Hajime's mother. She has two children, Futaba (an elementary-schooler) and, of course, Hajime (a middle schooler). She's a young mother, and currently takes care of the kids and the house while her husband is away. Casual and easygoing, Kyoko's pretty laid back when it comes to the kids doing their schoolwork, but she's very strict about their manners. Kyoko is a woman of many skills; not only is she good at running the Murata household, but she plays a mean game of Bam Bam Sumo Tournament, too. She is employed by the local library to assist with taking ancient scrolls, old books and microfilms and converting them to a digital format. This involves memorizing the original, and sometimes having to translate the original, before entering it into the database.

- Futaba Murata (村田双葉, Murata Futaba)
Voiced by: Rie Kugimiya (Japanese), Angora Deb (English)

Hajime's younger sister. She's a bubbly sixth grader who tends to fall in love with her brother's friends, a prime example being Muryou. Always optimistic, energetic and curious, Futaba is never afraid to speak her mind. She and her brother fight like cats and dogs...but in truth, she loves her brother a lot.

- Momoe Sanemori (Lady Momoe) (真守百恵, Sanemori Momoe)
Voiced by: Hisako Kyōda (Japanese), Rachael Lillis (English)

The Head Mistress of the Sanemori family. She holds an important position among the people of Tenmo, but the nature of her position has yet to be revealed. Momoe seems to know the truth about many things – Tenmo, Nayuta, even Muryou – so it's no surprise that when important events take place, Momoe is there to guide the way with her wisdom.

- Jiltosh (ジルトーシュ, Jiltosh)
Voiced by: Kenichi Ono (Japanese), John Campbell (English)

He is a Velunnian who uses several names, including Aloha, Ve-yan, and Jil, though he primarily uses Jiltosh. Unlike many aliens who attempt to blend in, Jiltosh wears a red Hawaiian shirt and has wavy hair. He serves as a diplomat, though his cheerful expression occasionally conceals another demeanor.

- Tadakazu Yamamoto (山本忠一, Yamamoto Tadakazu)
Voiced by: Bon Ishihara (Japanese), Michael Alston Baley (English)

Hajime's homeroom teacher and Japanese history teacher. He has a very mellow personality and at first glance, he seems like an average, ordinary man. But, Yamamoto plays an important role in policing the area and is highly skilled in martial arts. Yamamoto is an easy-going, approachable guy, and he's very popular amongst his students.

- Hiromi Isozaki (磯崎公美, Isozaki Hiromi)
Voiced by: Yōko Sasaki (Japanese), Carol Jacobanis (English)
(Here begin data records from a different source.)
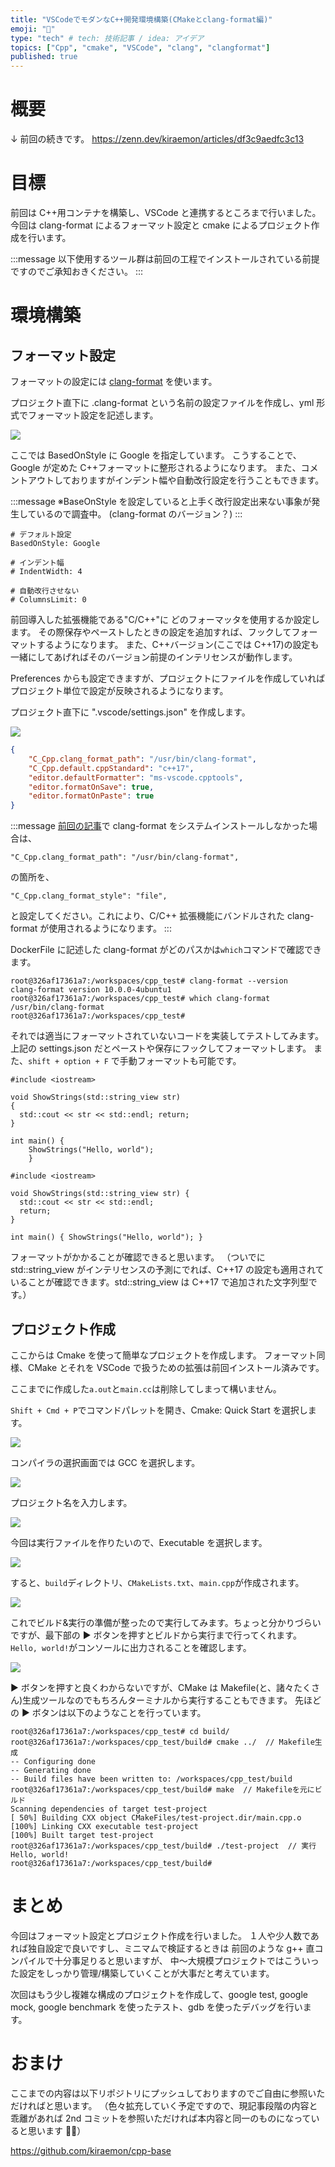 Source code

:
 ```yaml
---
title: "VSCodeでモダンなC++開発環境構築(CMakeとclang-format編)"
emoji: "🏢"
type: "tech" # tech: 技術記事 / idea: アイデア
topics: ["Cpp", "cmake", "VSCode", "clang", "clangformat"]
published: true
---
```


# 概要

↓ 前回の続きです。
https://zenn.dev/kiraemon/articles/df3c9aedfc3c13

# 目標

前回は C++用コンテナを構築し、VSCode と連携するところまで行いました。
今回は clang-format によるフォーマット設定と cmake によるプロジェクト作成を行います。

:::message
以下使用するツール群は前回の工程でインストールされている前提ですのでご承知おきください。
:::

# 環境構築

## フォーマット設定

フォーマットの設定には [clang-format](https://clang.llvm.org/docs/ClangFormat.html) を使います。

プロジェクト直下に .clang-format という名前の設定ファイルを作成し、yml 形式でフォーマット設定を記述します。

![](/images/ce8ca63f1a7a58/1.png)

ここでは BasedOnStyle に Google を指定しています。
こうすることで、Google が定めた C++フォーマットに整形されるようになります。
また、コメントアウトしておりますがインデント幅や自動改行設定を行うこともできます。

:::message
※BaseOnStyle を設定していると上手く改行設定出来ない事象が発生しているので調査中。
(clang-format のバージョン？)
:::

```yml:.clang-format
# デフォルト設定
BasedOnStyle: Google

# インデント幅
# IndentWidth: 4

# 自動改行させない
# ColumnsLimit: 0
```

前回導入した拡張機能である"C/C++"に どのフォーマッタを使用するか設定します。
その際保存やペーストしたときの設定を追加すれば、フックしてフォーマットするようになります。
また、C++バージョン(ここでは C++17)の設定も一緒にしてあげればそのバージョン前提のインテリセンスが動作します。

Preferences からも設定できますが、プロジェクトにファイルを作成していればプロジェクト単位で設定が反映されるようになります。

プロジェクト直下に ".vscode/settings.json" を作成します。

![](/images/ce8ca63f1a7a58/2.png)

```json:settings.json
{
    "C_Cpp.clang_format_path": "/usr/bin/clang-format",
    "C_Cpp.default.cppStandard": "c++17",
    "editor.defaultFormatter": "ms-vscode.cpptools",
    "editor.formatOnSave": true,
    "editor.formatOnPaste": true
}
```

:::message
[前回の記事](https://zenn.dev/kiraemon/articles/df3c9aedfc3c13#%E3%82%B3%E3%83%B3%E3%83%86%E3%83%8A%E7%AB%8B%E3%81%A1%E4%B8%8A%E3%81%92)で clang-format をシステムインストールしなかった場合は、

```
"C_Cpp.clang_format_path": "/usr/bin/clang-format",
```

の箇所を、

```
"C_Cpp.clang_format_style": "file",
```

と設定してください。これにより、C/C++ 拡張機能にバンドルされた clang-format が使用されるようになります。
:::

DockerFile に記述した clang-format がどのパスかは`which`コマンドで確認できます。

```
root@326af17361a7:/workspaces/cpp_test# clang-format --version
clang-format version 10.0.0-4ubuntu1
root@326af17361a7:/workspaces/cpp_test# which clang-format
/usr/bin/clang-format
root@326af17361a7:/workspaces/cpp_test#
```

それでは適当にフォーマットされていないコードを実装してテストしてみます。
上記の settings.json だとペーストや保存にフックしてフォーマットします。
また、`shift + option + F` で手動フォーマットも可能です。

```cpp:フォーマット前
#include <iostream>

void ShowStrings(std::string_view str)
{
  std::cout << str << std::endl; return;
}

int main() {
    ShowStrings("Hello, world");
    }
```

```cpp:フォーマット後
#include <iostream>

void ShowStrings(std::string_view str) {
  std::cout << str << std::endl;
  return;
}

int main() { ShowStrings("Hello, world"); }
```

フォーマットがかかることが確認できると思います。
（ついでに std::string_view がインテリセンスの予測にでれば、C++17 の設定も適用されていることが確認できます。std::string_view は C++17 で追加された文字列型です。）

## プロジェクト作成

ここからは Cmake を使って簡単なプロジェクトを作成します。
フォーマット同様、CMake とそれを VSCode で扱うための拡張は前回インストール済みです。

ここまでに作成した`a.out`と`main.cc`は削除してしまって構いません。

`Shift + Cmd + P`でコマンドパレットを開き、Cmake: Quick Start を選択します。

![](/images/ce8ca63f1a7a58/3.png)

コンパイラの選択画面では GCC を選択します。

![](/images/ce8ca63f1a7a58/4.png)

プロジェクト名を入力します。

![](/images/ce8ca63f1a7a58/5.png)

今回は実行ファイルを作りたいので、Executable を選択します。

![](/images/ce8ca63f1a7a58/6.png)

すると、`build`ディレクトリ、`CMakeLists.txt`、`main.cpp`が作成されます。

![](/images/ce8ca63f1a7a58/7.png)

これでビルド&実行の準備が整ったので実行してみます。ちょっと分かりづらいですが、最下部の ▶️ ボタンを押すとビルドから実行まで行ってくれます。
`Hello, world!`がコンソールに出力されることを確認します。

![](/images/ce8ca63f1a7a58/8.png)

▶️ ボタンを押すと良くわからないですが、CMake は Makefile(と、諸々たくさん)生成ツールなのでもちろんターミナルから実行することもできます。
先ほどの ▶️ ボタンは以下のようなことを行っています。

```
root@326af17361a7:/workspaces/cpp_test# cd build/
root@326af17361a7:/workspaces/cpp_test/build# cmake ../  // Makefile生成
-- Configuring done
-- Generating done
-- Build files have been written to: /workspaces/cpp_test/build
root@326af17361a7:/workspaces/cpp_test/build# make  // Makefileを元にビルド
Scanning dependencies of target test-project
[ 50%] Building CXX object CMakeFiles/test-project.dir/main.cpp.o
[100%] Linking CXX executable test-project
[100%] Built target test-project
root@326af17361a7:/workspaces/cpp_test/build# ./test-project  // 実行
Hello, world!
root@326af17361a7:/workspaces/cpp_test/build#
```

# まとめ

今回はフォーマット設定とプロジェクト作成を行いました。
１人や少人数であれば独自設定で良いですし、ミニマムで検証するときは 前回のような g++ 直コンパイルで十分事足りると思いますが、
中〜大規模プロジェクトではこういった設定をしっかり管理/構築していくことが大事だと考えています。

次回はもう少し複雑な構成のプロジェクトを作成して、google test, google mock, google benchmark を使ったテスト、gdb を使ったデバッグを行います。

# おまけ

ここまでの内容は以下リポジトリにプッシュしておりますのでご自由に参照いただければと思います。
（色々拡充していく予定ですので、現記事段階の内容と乖離があれば 2nd コミットを参照いただければ本内容と同一のものになっていると思います 🙇‍♂️）

https://github.com/kiraemon/cpp-base
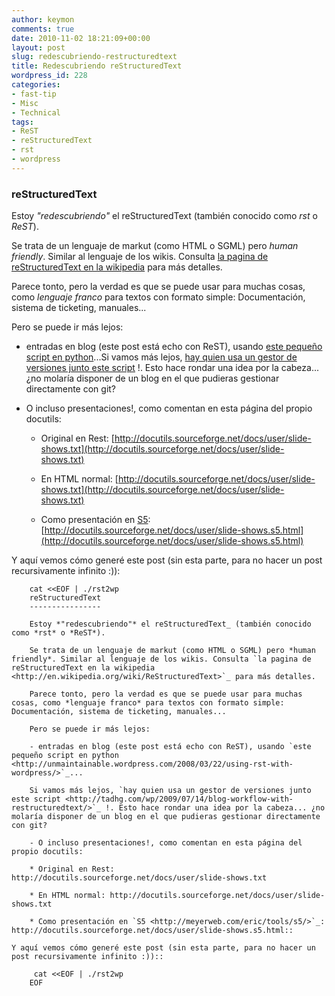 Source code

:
 ```yaml
---
author: keymon
comments: true
date: 2010-11-02 18:21:09+00:00
layout: post
slug: redescubriendo-restructuredtext
title: Redescubriendo reStructuredText
wordpress_id: 228
categories:
- fast-tip
- Misc
- Technical
tags:
- ReST
- reStructuredText
- rst
- wordpress
---
```


### reStructuredText


Estoy _"redescubriendo"_ el reStructuredText (también conocido como _rst_ o _ReST_).

Se trata de un lenguaje de markut (como HTML o SGML) pero _human friendly_. Similar al lenguaje de los wikis. Consulta [la pagina de reStructuredText en la wikipedia](http://en.wikipedia.org/wiki/ReStructuredText) para más detalles.

Parece tonto, pero la verdad es que se puede usar para muchas cosas, como _lenguaje franco_ para textos con formato simple: Documentación, sistema de ticketing, manuales...

Pero se puede ir más lejos:



	
  * entradas en blog (este post está echo con ReST), usando [este pequeño script en python](http://unmaintainable.wordpress.com/2008/03/22/using-rst-with-wordpress/)...Si vamos más lejos, [hay quien usa un gestor de versiones junto este script](http://tadhg.com/wp/2009/07/14/blog-workflow-with-restructuredtext/) !. Esto hace rondar una idea por la cabeza... ¿no molaría disponer de un blog en el que pudieras gestionar directamente con git?

	
  * O incluso presentaciones!, como comentan en esta página del propio docutils:

	
    * Original en Rest: [http://docutils.sourceforge.net/docs/user/slide-shows.txt](http://docutils.sourceforge.net/docs/user/slide-shows.txt)

	
    * En HTML normal: [http://docutils.sourceforge.net/docs/user/slide-shows.txt](http://docutils.sourceforge.net/docs/user/slide-shows.txt)

	
    * Como presentación en [S5](http://meyerweb.com/eric/tools/s5/): [http://docutils.sourceforge.net/docs/user/slide-shows.s5.html](http://docutils.sourceforge.net/docs/user/slide-shows.s5.html)





Y aquí vemos cómo generé este post (sin esta parte, para no hacer un post recursivamente infinito :)):

    
        cat <<EOF | ./rst2wp
        reStructuredText
        ----------------
    
        Estoy *"redescubriendo"* el reStructuredText_ (también conocido como *rst* o *ReST*).
    
        Se trata de un lenguaje de markut (como HTML o SGML) pero *human friendly*. Similar al lenguaje de los wikis. Consulta `la pagina de reStructuredText en la wikipedia <http://en.wikipedia.org/wiki/ReStructuredText>`_ para más detalles.
    
        Parece tonto, pero la verdad es que se puede usar para muchas cosas, como *lenguaje franco* para textos con formato simple: Documentación, sistema de ticketing, manuales...
    
        Pero se puede ir más lejos:
    
        - entradas en blog (este post está echo con ReST), usando `este pequeño script en python <http://unmaintainable.wordpress.com/2008/03/22/using-rst-with-wordpress/>`_...
    
        Si vamos más lejos, `hay quien usa un gestor de versiones junto este script <http://tadhg.com/wp/2009/07/14/blog-workflow-with-restructuredtext/>`_ !. Esto hace rondar una idea por la cabeza... ¿no molaría disponer de un blog en el que pudieras gestionar directamente con git?
    
        - O incluso presentaciones!, como comentan en esta página del propio docutils:
    
        * Original en Rest: http://docutils.sourceforge.net/docs/user/slide-shows.txt
    
        * En HTML normal: http://docutils.sourceforge.net/docs/user/slide-shows.txt
    
        * Como presentación en `S5 <http://meyerweb.com/eric/tools/s5/>`_: http://docutils.sourceforge.net/docs/user/slide-shows.s5.html::
    
    Y aquí vemos cómo generé este post (sin esta parte, para no hacer un post recursivamente infinito :))::
    
         cat <<EOF | ./rst2wp
        EOF
    
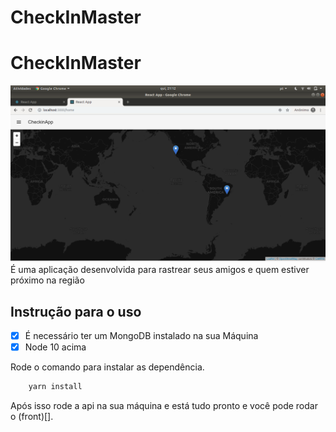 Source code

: # CheckInMaster

# CheckInMaster 

![printScreen](printScreen.png)
É uma aplicação desenvolvida para rastrear seus amigos e quem estiver próximo na região

## Instrução para o uso

- [x] É necessário ter um MongoDB instalado na sua Máquina 
- [x] Node 10 acima

Rode o comando para instalar as dependência.
```bash
    yarn install 
```

Após isso rode a api na sua máquina e está tudo pronto e você pode rodar o (front)[].  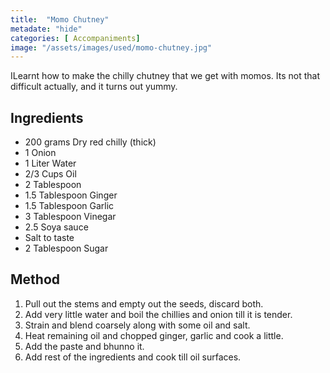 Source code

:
 ```yaml
---
title:  "Momo Chutney"
metadate: "hide"
categories: [ Accompaniments]
image: "/assets/images/used/momo-chutney.jpg"
---
```


ILearnt how to make the chilly chutney that we get with momos. Its not that difficult actually, and it turns out yummy. 

## Ingredients

- 200 grams Dry red chilly (thick) 
- 1 Onion 
- 1 Liter Water 
- 2/3 Cups Oil 
- 2 Tablespoon 
- 1.5 Tablespoon Ginger 
- 1.5 Tablespoon Garlic 
- 3 Tablespoon Vinegar 
- 2.5 Soya sauce 
- Salt to taste
- 2 Tablespoon Sugar

## Method

1. Pull out the stems and empty out the seeds, discard both. 
2. Add very little water and boil the chillies and onion till it is tender. 
3. Strain and blend coarsely along with some oil and salt. 
4. Heat remaining oil and chopped ginger, garlic and cook a little. 
5. Add the paste and bhunno it. 
6. Add rest of the ingredients and cook till oil surfaces.

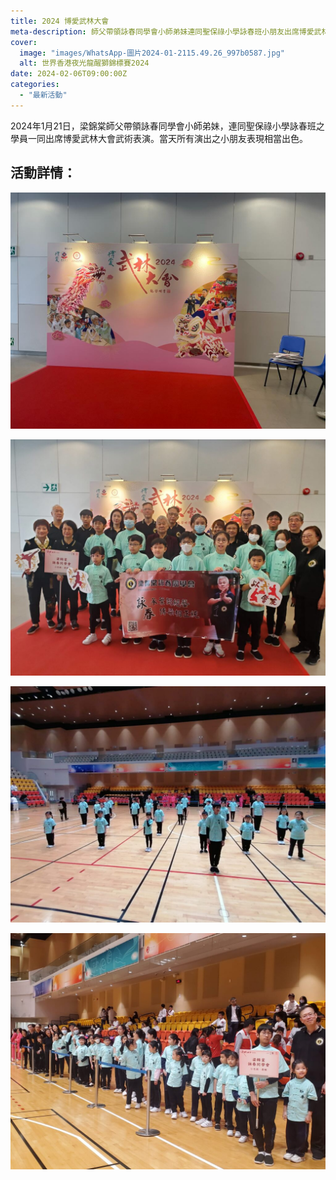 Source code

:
 ```yaml
---
title: 2024 博愛武林大會
meta-description: 師父帶領詠春同學會小師弟妹連同聖保祿小學詠春班小朋友出席博愛武林大會武術表演,各小朋友表現出色
cover:
  image: "images/WhatsApp-圖片2024-01-2115.49.26_997b0587.jpg"
  alt: 世界香港夜光龍醒獅錦標賽2024
date: 2024-02-06T09:00:00Z
categories: 
  - "最新活動"
---
```


2024年1月21日，梁錦棠師父帶領詠春同學會小師弟妹，連同聖保祿小學詠春班之學員一同出席博愛武林大會武術表演。當天所有演出之小朋友表現相當出色。

## 活動詳情：
![2024 博愛武林大會](images/WhatsApp-圖片2024-01-2115.49.26_997b0587.jpg)

![2024 博愛武林大會](images/IMG-20240121-WA0001-1024x768.jpg)

![2024 博愛武林大會](images/WhatsApp-圖片2024-01-2112.15.56_1b49bb1a-1024x768.jpg)

![2024 博愛武林大會](images/IMG-20240121-WA0021-1-1024x768.jpg)

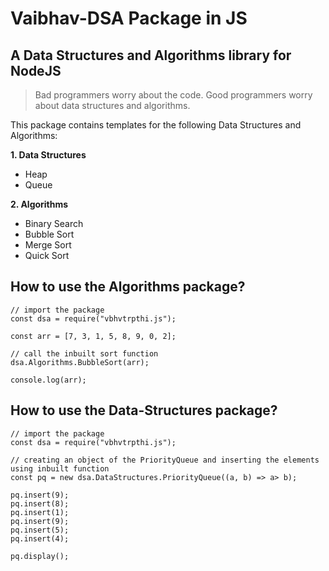 # Vaibhav-DSA Package in JS

## A Data Structures and Algorithms library for NodeJS

>Bad programmers worry about the code. Good programmers worry about data structures and algorithms.

This package contains templates for the following Data Structures and Algorithms:

**1. Data Structures**
- Heap
- Queue

**2. Algorithms**
- Binary Search
- Bubble Sort
- Merge Sort
- Quick Sort

## How to use the Algorithms package?

```
// import the package
const dsa = require("vbhvtrpthi.js"); 

const arr = [7, 3, 1, 5, 8, 9, 0, 2]; 

// call the inbuilt sort function
dsa.Algorithms.BubbleSort(arr); 

console.log(arr);

```

## How to use the Data-Structures package?

```
// import the package
const dsa = require("vbhvtrpthi.js");

// creating an object of the PriorityQueue and inserting the elements using inbuilt function
const pq = new dsa.DataStructures.PriorityQueue((a, b) => a> b);

pq.insert(9);
pq.insert(8);
pq.insert(1);
pq.insert(9);
pq.insert(5);
pq.insert(4);

pq.display();

```

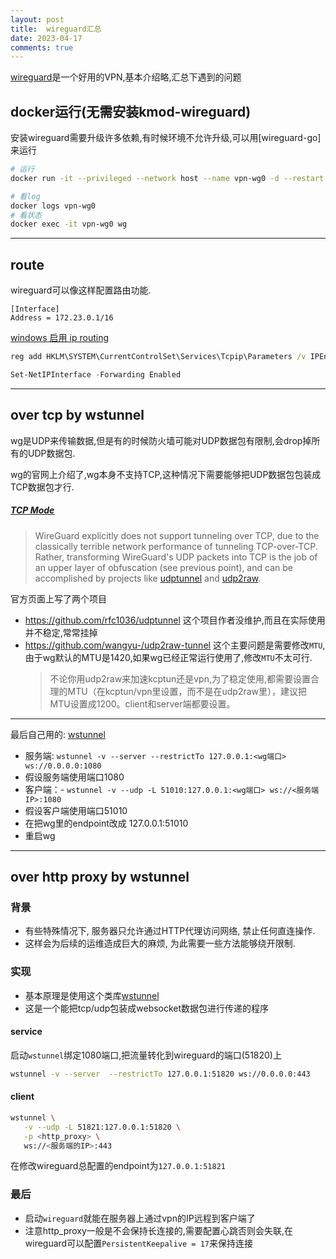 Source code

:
```yaml
---
layout: post
title:  wireguard汇总
date: 2023-04-17
comments: true
---
```

[wireguard](https://www.wireguard.com/quickstart/)是一个好用的VPN,基本介绍略,汇总下遇到的问题

## docker运行(无需安装kmod-wireguard)
安装wireguard需要升级许多依赖,有时候环境不允许升级,可以用[wireguard-go]来运行

```bash
# 运行
docker run -it --privileged --network host --name vpn-wg0 -d --restart always -v /etc/wireguard:/etc/wireguard --cap-add=NET_ADMIN masipcat/wireguard-go

# 看log
docker logs vpn-wg0
# 看状态
docker exec -it vpn-wg0 wg

```
---

## route

wireguard可以像这样配置路由功能.
```
[Interface]
Address = 172.23.0.1/16

```
[windows 启用 ip routing](https://serverfault.com/questions/929081/how-can-i-enable-packet-forwarding-on-windows)
```bat
reg add HKLM\SYSTEM\CurrentControlSet\Services\Tcpip\Parameters /v IPEnableRouter /D 1 /f
```
```powershell
Set-NetIPInterface -Forwarding Enabled
```


---

## over tcp by wstunnel
wg是UDP来传输数据,但是有的时候防火墙可能对UDP数据包有限制,会drop掉所有的UDP数据包.

wg的官网上介绍了,wg本身不支持TCP,这种情况下需要能够把UDP数据包包装成TCP数据包才行.
##### [TCP Mode](https://www.wireguard.com/known-limitations/)

>WireGuard explicitly does not support tunneling over TCP, due to the classically terrible network performance of tunneling TCP-over-TCP. Rather, transforming WireGuard's UDP packets into TCP is the job of an upper layer of obfuscation (see previous point), and can be accomplished by projects like [udptunnel](https://github.com/rfc1036/udptunnel) and [udp2raw](https://github.com/wangyu-/udp2raw-tunnel).

官方页面上写了两个项目
- https://github.com/rfc1036/udptunnel
  这个项目作者没维护,而且在实际使用并不稳定,常常挂掉
- https://github.com/wangyu-/udp2raw-tunnel
  这个主要问题是需要修改`MTU`,由于wg默认的MTU是1420,如果wg已经正常运行使用了,修改`MTU`不太可行.
  > 不论你用udp2raw来加速kcptun还是vpn,为了稳定使用,都需要设置合理的MTU（在kcptun/vpn里设置，而不是在udp2raw里），建议把MTU设置成1200。client和server端都要设置。

---
最后自己用的:
[wstunnel](https://github.com/erebe/wstunnel)

-   服务端: `wstunnel -v --server --restrictTo 127.0.0.1:<wg端口> ws://0.0.0.0:1080`
  -   假设服务端使用端口1080
-   客户端：- `wstunnel -v --udp -L 51010:127.0.0.1:<wg端口> ws://<服务端IP>:1080`
  -   假设客户端使用端口51010
-   在把wg里的endpoint改成 127.0.0.1:51010
-   重启wg


---
## over http proxy by wstunnel


### 背景
- 有些特殊情况下, 服务器只允许通过HTTP代理访问网络, 禁止任何直连操作.
- 这样会为后续的运维造成巨大的麻烦, 为此需要一些方法能够绕开限制.

### 实现
- 基本原理是使用这个类库[wstunnel](https://github.com/erebe/wstunnel)
- 这是一个能把tcp/udp包装成websocket数据包进行传递的程序

#### service
启动`wstunnel`绑定1080端口,把流量转化到wireguard的端口(51820)上
```bash
wstunnel -v --server  --restrictTo 127.0.0.1:51820 ws://0.0.0.0:443
```
#### client
```bash
wstunnel \
   -v --udp -L 51821:127.0.0.1:51820 \
   -p <http_proxy> \
   ws://<服务端的IP>:443
```
在修改wireguard总配置的endpoint为`127.0.0.1:51821`

### 最后
- 启动`wireguard`就能在服务器上通过vpn的IP远程到客户端了
- 注意http_proxy一般是不会保持长连接的,需要配置心跳否则会失联,在wireguard可以配置`PersistentKeepalive = 17`来保持连接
Hiromi Isozaki (if that is, in fact, her real name), is the phys-ed instructor and teacher at Misumaru Middle School...or is this just a front? She may seem unemotional at times, but she is very much attached to her students. No matter what happens, she always does her best to be calm and in control.

- Weinul (ウェンヌル, Weinul)
Voiced by: Shigeru Shibuya (Japanese), Marc Thompson (English)

Weinul is a lieutenant in the Zaiglian Space Force. Weinul is a man in search of the truth; and to that end, he's decided to blend in with the people of Earth. Just like other Zaiglians, he's very pokerfaced... But at the same time, he's also calm and collected, as any good lieutenant should be. Though he's not much of a talker, Weinul is always ready and willing to adapt to new situations.

- Kazuo Murata
Voiced by: Tetsuo Sakaguchi (Japanese), Wayne Grayson (English)

Hajime's father. He's kept quite busy with his work for a private company at the Tanegashima Space Center so he doesn't get to spend much time at home. Kazuo is cheerful and easygoing, but he does have a certain mystique. He will occasionally break the "fourth wall", too.

- Kanata Myouken
Voiced by: Kōsuke Okano (Japanese), Bill Rogers (English)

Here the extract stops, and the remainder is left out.